The line profiler shows that the simple item access (line 6) takes 30% of the time.
This is not surprising because numpy has some overhead when accessing a single
element because of all the fancy indexing it supports. Since here we are simply
iterating over all the elements we can use the iterator to get the array elements.


In [25]:
def burst_search_numpy3(times, m, T):
    in_burst = False
    bursts = []
    
    max_index = times.size-m+1
    above_min_rate = ((times[m-1:] - times[:max_index]) <= T)[:max_index]
    
    for i, above_min_rate_ in enumerate(above_min_rate):
        if above_min_rate_:
            if not in_burst:
                in_burst = True
                start = times[i]
        elif in_burst:
            in_burst = False
            bursts.append((start, times[i+m-1]))
    return bursts

In [26]:
bursts_numpy3 = burst_search_numpy3(timestamps, 10, 100e-6)
assert bursts_numpy3 == bursts_py
%timeit burst_search_numpy3(timestamps, 10, 100e-6)

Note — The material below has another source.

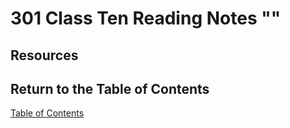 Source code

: # 301 Class Ten Reading Notes ""

## Resources

## Return to the Table of Contents

[Table of Contents](https://todd75.github.io/reading-notes/)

1 loops, best of 3: 223 ms per loop


Finally, we can optimize line 13, the else branch that is executed at almost every cycle.
To avoid this test we can slightly unwrap the loop:

- first we `continue` if not above the rate.
- when "not continuing", we are inside a burst and we do a mini internal loop until the burst is over
- the main loop resumes from a position updated by the inner loop

The trick is using the same iterator in the two nested loops:

In [27]:
def burst_search_numpy4(times, m, T):
    bursts = []
    
    max_index = times.size-m+1
    above_min_rate = ((times[m-1:] - times[:max_index]) <= T)[:max_index]

    it = enumerate(above_min_rate)
    for i, above_min_rate_ in it:
        if not above_min_rate_: continue           
        
        start = times[i]
        for i, above_min_rate_ in it:
            if not above_min_rate_: break
        
        bursts.append((start, times[i+m-1]))
    return bursts

In [28]:
bursts_numpy4 = burst_search_numpy4(timestamps, 10, 100e-6)
assert bursts_numpy4 == bursts_py
%timeit burst_search_numpy4(timestamps, 10, 100e-6)

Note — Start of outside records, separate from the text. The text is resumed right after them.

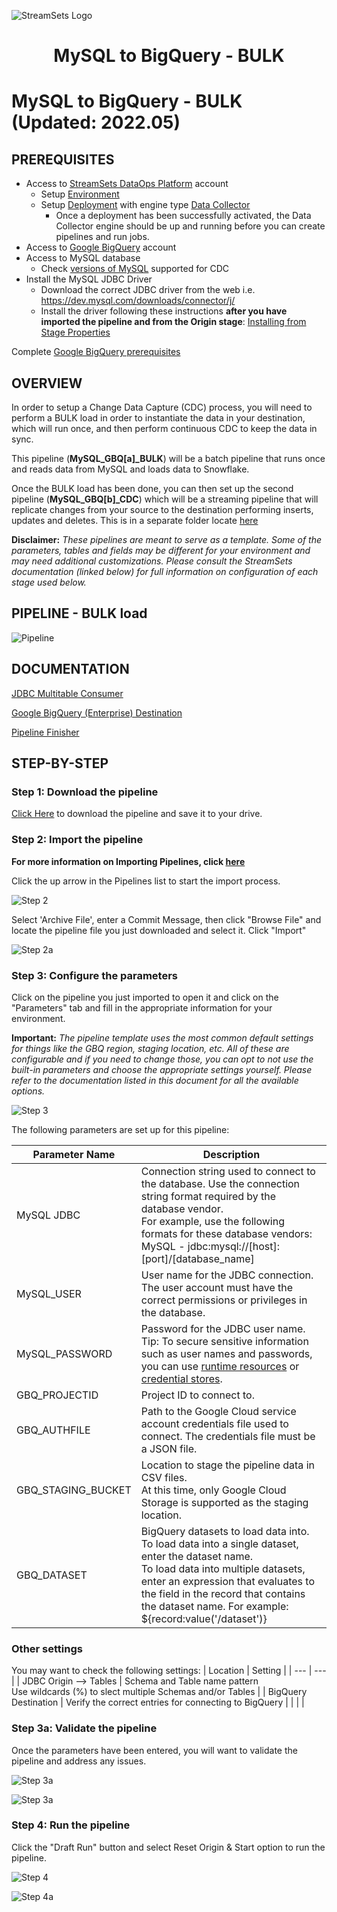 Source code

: ![StreamSets Logo](../../images/StreamSets_Full_Color_Transparent.png)

<h1><p align="center">MySQL to BigQuery - BULK</p></h1>

# MySQL to BigQuery - BULK (Updated: 2022.05)

## PREREQUISITES

* Access to [StreamSets DataOps Platform](https://cloud.login.streamsets.com/) account
  * Setup [Environment](https://docs.streamsets.com/portal/#platform-controlhub/controlhub/UserGuide/Environments/Overview.html#concept_z4x_nw2_v4b)
  * Setup [Deployment](https://docs.streamsets.com/portal/#platform-controlhub/controlhub/UserGuide/Deployments/Overview.html#concept_srv_jgf_v4b) with engine type [Data Collector](https://docs.streamsets.com/portal/#datacollector/latest/help/datacollector/UserGuide/Getting_Started/GettingStarted_Title.html#concept_sjz_rmx_3q)
    * Once a deployment has been successfully activated, the Data Collector engine should be up
and running before you can create pipelines and run jobs.
* Access to [Google BigQuery](https://cloud.google.com/free/) account
* Access to MySQL database
  * Check [versions of MySQL](https://docs.streamsets.com/portal/#datacollector/4.0.x/help/datacollector/UserGuide/Installation/SupportedSystemVersions.html#concept_k4l_5ft_v4b) supported for CDC
* Install the MySQL JDBC Driver
  * Download the correct JDBC driver from the web i.e. https://dev.mysql.com/downloads/connector/j/
  * Install the driver following these instructions **after you have imported the pipeline and from the Origin stage**: [Installing from Stage Properties](https://docs.streamsets.com/datacollector/latest/help/datacollector/UserGuide/Configuration/ExternalLibs.html#concept_skq_dh3_5mb)

Complete [Google BigQuery prerequisites](https://docs.streamsets.com/portal/platform-datacollector/latest/datacollector/UserGuide/Destinations/GBigQuery.html#concept_vsg_fxb_3rb)


## OVERVIEW

In order to setup a Change Data Capture (CDC) process, you will need to perform a BULK load in order to instantiate the data in your destination, which will run once, and then perform continuous CDC to keep the data in sync.

This pipeline (**MySQL_GBQ[a]_BULK**) will be a batch pipeline that runs once and reads data from MySQL and loads data to Snowflake.

Once the BULK load has been done, you can then set up the second pipeline (**MySQL_GBQ[b]_CDC**) which will be a streaming pipeline that will replicate changes from your source to the destination performing inserts, updates and deletes.  This is in a separate folder locate [here](https://github.com/streamsets/sample-pipelines/tree/master/Data%20Collector/MySQL%20to%20BigQuery%20-%20CDC)

**Disclaimer:** *These pipelines are meant to serve as a template.  Some of the parameters, tables and fields may be different for your environment and may need additional customizations.  Please consult the StreamSets documentation (linked below) for full information on configuration of each stage used below.*

## PIPELINE - BULK load

![Pipeline](images/MySQLtoGBQ_pipeline.png "MySQL BULK to Snowflake")

## DOCUMENTATION

[JDBC Multitable Consumer](https://docs.streamsets.com/portal/platform-datacollector/latest/datacollector/UserGuide/Origins/MultiTableJDBCConsumer.html#concept_zp3_wnw_4y)

[Google BigQuery (Enterprise) Destination](https://docs.streamsets.com/portal/platform-datacollector/latest/datacollector/UserGuide/Destinations/GBigQuery.html#concept_nfr_by1_3rb)

[Pipeline Finisher](https://docs.streamsets.com/portal/platform-datacollector/latest/datacollector/UserGuide/Executors/PipelineFinisher.html#concept_qzm_l4r_kz)

## STEP-BY-STEP

### Step 1: Download the pipeline

[Click Here](./MySQL_GBQ[a]_BULK.zip?raw=true) to download the pipeline and save it to your drive.

### Step 2: Import the pipeline

**For more information on Importing Pipelines, click [here](https://docs.streamsets.com/portal/platform-controlhub/controlhub/UserGuide/ExportImport/Importing.html#concept_gsm_tjx_bdb)**

Click the up arrow in the Pipelines list to start the import process.

![Step 2](images/MySQLtoGBQ_step2.png "Import the Pipeline")

Select 'Archive File', enter a Commit Message, then click "Browse File" and locate the pipeline file you just downloaded and select it. Click "Import"

![Step 2a](images/MySQLtoGBQ_step2a.png "Import the Pipeline")

### Step 3: Configure the parameters

Click on the pipeline you just imported to open it and click on the "Parameters" tab and fill in the appropriate information for your environment.

**Important:** *The pipeline template uses the most common default settings for things like the GBQ region, staging location, etc. All of these are configurable and if you need to change those, you can opt to not use the built-in parameters and choose the appropriate settings yourself. Please refer to the documentation listed in this document for all the available options.*

![Step 3](images/MySQLtoGBQ_step3.png "Configure the parameters")

The following parameters are set up for this pipeline:

| Parameter Name | Description |
| --- | --- |
| MySQL JDBC | Connection string used to connect to the database. Use the connection string format required by the database vendor.<br>For example, use the following formats for these database vendors:<br>MySQL - jdbc:mysql://[host]:[port]/[database_name]|
| MySQL_USER | User name for the JDBC connection.<br>The user account must have the correct permissions or privileges in the database.|
| MySQL_PASSWORD | Password for the JDBC user name.<br>Tip: To secure sensitive information such as user names and passwords, you can use [runtime resources](https://docs.streamsets.com/portal/platform-datacollector/latest/datacollector/UserGuide/Pipeline_Configuration/RuntimeValues.html#concept_bs4_5nm_2s) or [credential stores](https://docs.streamsets.com/portal/platform-datacollector/latest/datacollector/UserGuide/Configuration/CredentialStores.html#concept_bt1_bpj_r1b).
| GBQ_PROJECTID | Project ID to connect to. |
| GBQ_AUTHFILE | Path to the Google Cloud service account credentials file used to connect. The credentials file must be a JSON file. |
| GBQ_STAGING_BUCKET | Location to stage the pipeline data in CSV files.<br>At this time, only Google Cloud Storage is supported as the staging location. |
| GBQ_DATASET | BigQuery datasets to load data into. To load data into a single dataset, enter the dataset name.<br>To load data into multiple datasets, enter an expression that evaluates to the field in the record that contains the dataset name. For example: ${record:value('/dataset')} |

### Other settings

You may want to check the following settings:
| Location | Setting |
| --- | --- |
| JDBC Origin --> Tables | Schema and Table name pattern<br>Use wildcards (%) to slect multiple Schemas and/or Tables |
| BigQuery Destination | Verify the correct entries for connecting to BigQuery |
| | |

### Step 3a: Validate the pipeline

Once the parameters have been entered, you will want to validate the pipeline and address any issues.

![Step 3a](images/MySQLtoGBQ_step3a.png "Validate the pipeline")

![Step 3a](images/MySQLtoGBQ_step3a2.png "Validate the pipeline")

### Step 4: Run the pipeline

Click the "Draft Run" button and select Reset Origin & Start option to run the pipeline.

![Step 4](images/MySQLtoSnowflake_step4.png "Run the pipeline")

![Step 4a](images/MySQLtoGBQ_step4a.png "Run the pipeline")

1 loops, best of 3: 205 ms per loop


This last two optimizations cut another 25% to the execution time.
More importantly, the code is easier to read, mainly because
we eliminated the state variable `in_burst`.

# Conclusion

We started with a direct pure-python algorithm implementation and we found
how to optimize it in cython obtaining a 100x (100 folds) speed-up.

The burst search algorithm is not easy to vectorize, but 
a careful analysis of the bottlenecks allowed 
to obtain a 5x speed-up using only python + numpy.

In most of cases, the speed of a python + numpy implementation 
is more than enough. For rare performance-critical functions, 
C-level performances can be achieved by using cython or numba.

But optimization must always be performed as last step, and only
focusing on the bottlenecks highlighted by the profiler.
When in doubt, prefer clarity over speed.

# See also

- [FRETBursts](http://tritemio.github.io/FRETBursts/) A burst analysis 
  software implementing the techniques illustrated in this post 
  in a more complete real-world scenario.